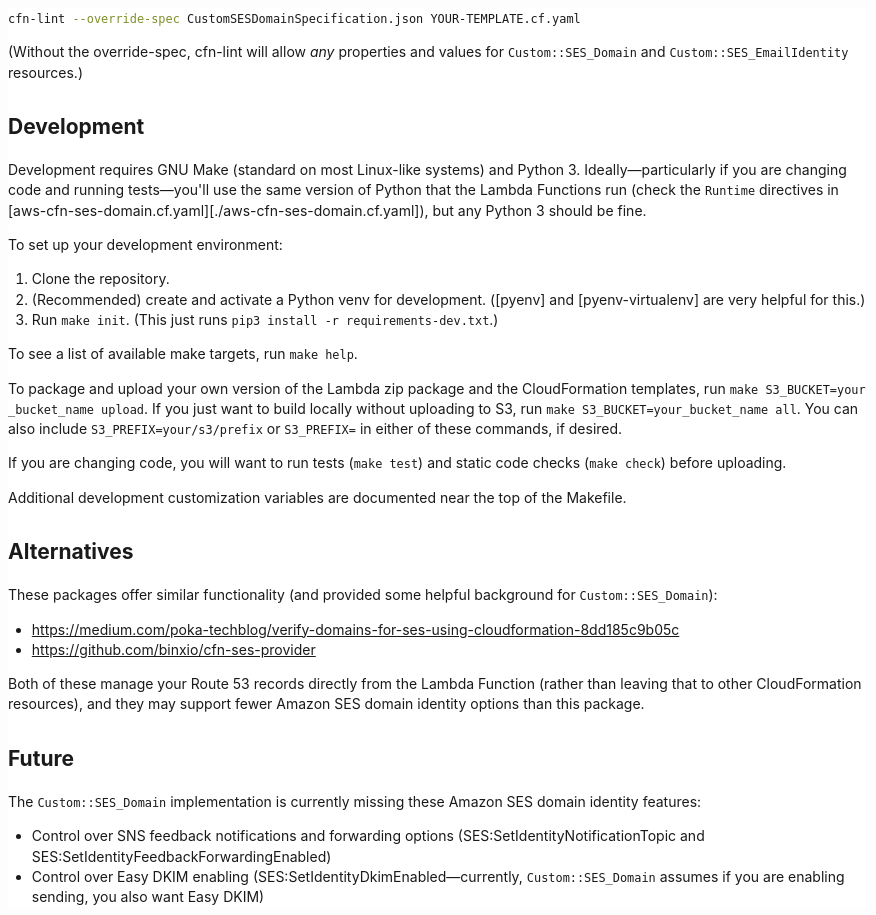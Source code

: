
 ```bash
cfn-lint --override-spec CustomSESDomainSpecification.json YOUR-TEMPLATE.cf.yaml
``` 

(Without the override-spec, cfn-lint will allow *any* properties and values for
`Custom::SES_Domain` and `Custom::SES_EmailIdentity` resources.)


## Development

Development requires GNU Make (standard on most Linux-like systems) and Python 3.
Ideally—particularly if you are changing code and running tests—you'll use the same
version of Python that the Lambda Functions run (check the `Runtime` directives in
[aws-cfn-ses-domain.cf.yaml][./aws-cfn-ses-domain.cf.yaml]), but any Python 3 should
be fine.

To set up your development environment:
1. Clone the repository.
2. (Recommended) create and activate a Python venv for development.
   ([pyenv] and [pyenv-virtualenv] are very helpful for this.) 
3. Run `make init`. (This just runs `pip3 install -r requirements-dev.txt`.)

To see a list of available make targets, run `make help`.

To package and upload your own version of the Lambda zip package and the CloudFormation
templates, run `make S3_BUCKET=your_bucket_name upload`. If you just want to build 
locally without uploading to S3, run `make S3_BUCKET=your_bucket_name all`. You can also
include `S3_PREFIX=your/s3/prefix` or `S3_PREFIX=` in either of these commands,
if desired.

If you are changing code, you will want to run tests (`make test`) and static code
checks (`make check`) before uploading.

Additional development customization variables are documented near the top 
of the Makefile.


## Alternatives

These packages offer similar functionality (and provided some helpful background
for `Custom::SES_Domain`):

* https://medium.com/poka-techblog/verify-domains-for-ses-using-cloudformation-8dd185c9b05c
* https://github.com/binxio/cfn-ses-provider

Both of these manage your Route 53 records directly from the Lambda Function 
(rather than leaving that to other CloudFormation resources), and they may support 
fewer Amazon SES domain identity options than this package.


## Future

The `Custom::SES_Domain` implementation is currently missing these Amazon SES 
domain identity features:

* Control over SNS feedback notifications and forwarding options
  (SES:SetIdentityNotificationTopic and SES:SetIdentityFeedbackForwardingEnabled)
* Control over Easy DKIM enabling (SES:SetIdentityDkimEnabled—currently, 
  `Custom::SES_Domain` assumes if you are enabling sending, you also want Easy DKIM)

-------------------------

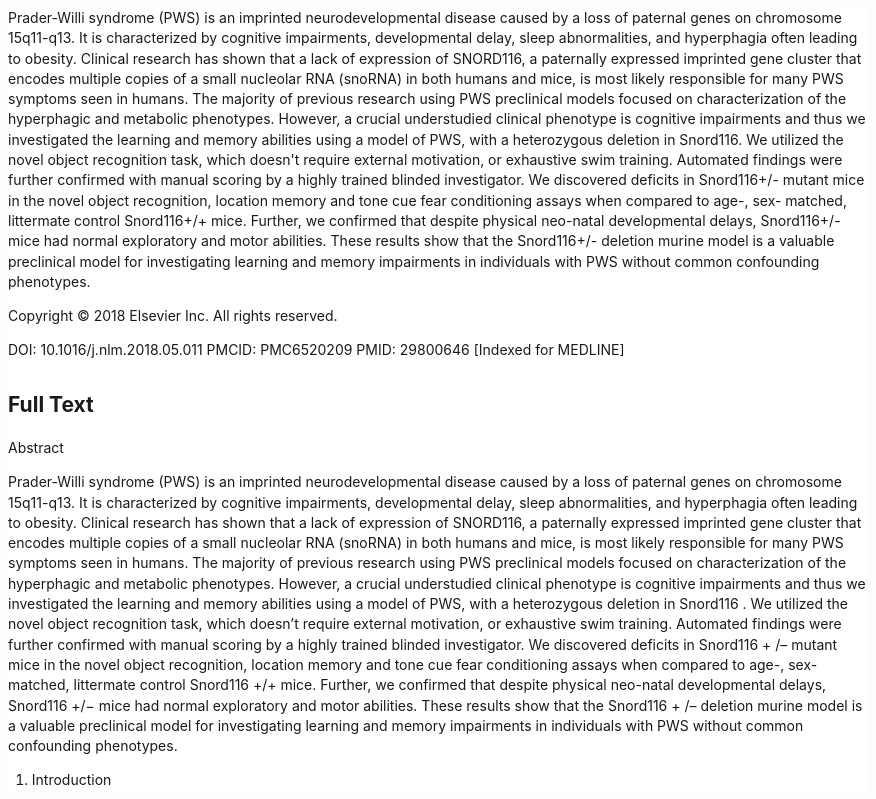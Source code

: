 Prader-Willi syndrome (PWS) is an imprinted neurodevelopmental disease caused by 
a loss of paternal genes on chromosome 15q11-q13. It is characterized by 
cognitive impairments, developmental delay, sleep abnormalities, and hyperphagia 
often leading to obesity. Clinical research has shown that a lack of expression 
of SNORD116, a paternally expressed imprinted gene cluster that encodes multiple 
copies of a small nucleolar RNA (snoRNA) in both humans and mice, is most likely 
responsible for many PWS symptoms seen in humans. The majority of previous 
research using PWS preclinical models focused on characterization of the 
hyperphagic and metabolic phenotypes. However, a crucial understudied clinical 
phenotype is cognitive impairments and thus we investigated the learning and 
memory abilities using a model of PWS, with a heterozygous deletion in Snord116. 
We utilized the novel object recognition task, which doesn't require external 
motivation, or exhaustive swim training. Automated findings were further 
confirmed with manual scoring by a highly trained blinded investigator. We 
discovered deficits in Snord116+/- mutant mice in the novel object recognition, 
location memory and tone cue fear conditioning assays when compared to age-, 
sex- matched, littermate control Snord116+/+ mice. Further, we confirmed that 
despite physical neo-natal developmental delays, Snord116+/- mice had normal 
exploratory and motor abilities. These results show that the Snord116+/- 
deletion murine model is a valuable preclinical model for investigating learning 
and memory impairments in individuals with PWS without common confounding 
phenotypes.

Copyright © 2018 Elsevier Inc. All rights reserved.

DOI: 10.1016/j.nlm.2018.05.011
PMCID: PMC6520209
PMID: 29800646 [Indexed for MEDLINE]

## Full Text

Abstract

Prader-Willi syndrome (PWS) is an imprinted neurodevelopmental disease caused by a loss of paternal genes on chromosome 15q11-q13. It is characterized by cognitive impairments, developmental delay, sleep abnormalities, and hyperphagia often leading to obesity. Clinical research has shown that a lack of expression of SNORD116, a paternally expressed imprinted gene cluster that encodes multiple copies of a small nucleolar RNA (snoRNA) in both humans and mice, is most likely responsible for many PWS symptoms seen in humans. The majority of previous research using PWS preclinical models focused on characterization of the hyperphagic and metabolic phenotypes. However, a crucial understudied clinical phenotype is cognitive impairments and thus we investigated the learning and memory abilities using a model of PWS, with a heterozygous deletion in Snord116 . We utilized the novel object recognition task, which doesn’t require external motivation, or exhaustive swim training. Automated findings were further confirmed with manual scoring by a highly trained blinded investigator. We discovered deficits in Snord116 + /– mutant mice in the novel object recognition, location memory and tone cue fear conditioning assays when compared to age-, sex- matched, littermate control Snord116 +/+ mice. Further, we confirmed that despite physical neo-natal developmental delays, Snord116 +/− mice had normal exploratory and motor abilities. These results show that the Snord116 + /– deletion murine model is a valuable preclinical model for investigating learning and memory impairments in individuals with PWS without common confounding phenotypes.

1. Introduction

-------------------------

> PROBLEM TO SOLVE: Beginning at the line with "([pyenv] and [pyenv-virtualenv]" and stopping after the line with "To package and", please write out every line of the data above exactly and nothing else.

> YOUR RESPONSE:
   ([pyenv] and [pyenv-virtualenv] are very helpful for this.) 
3. Run `make init`. (This just runs `pip3 install -r requirements-dev.txt`.)

To see a list of available make targets, run `make help`.

To package and upload your own version of the Lambda zip package and the CloudFormation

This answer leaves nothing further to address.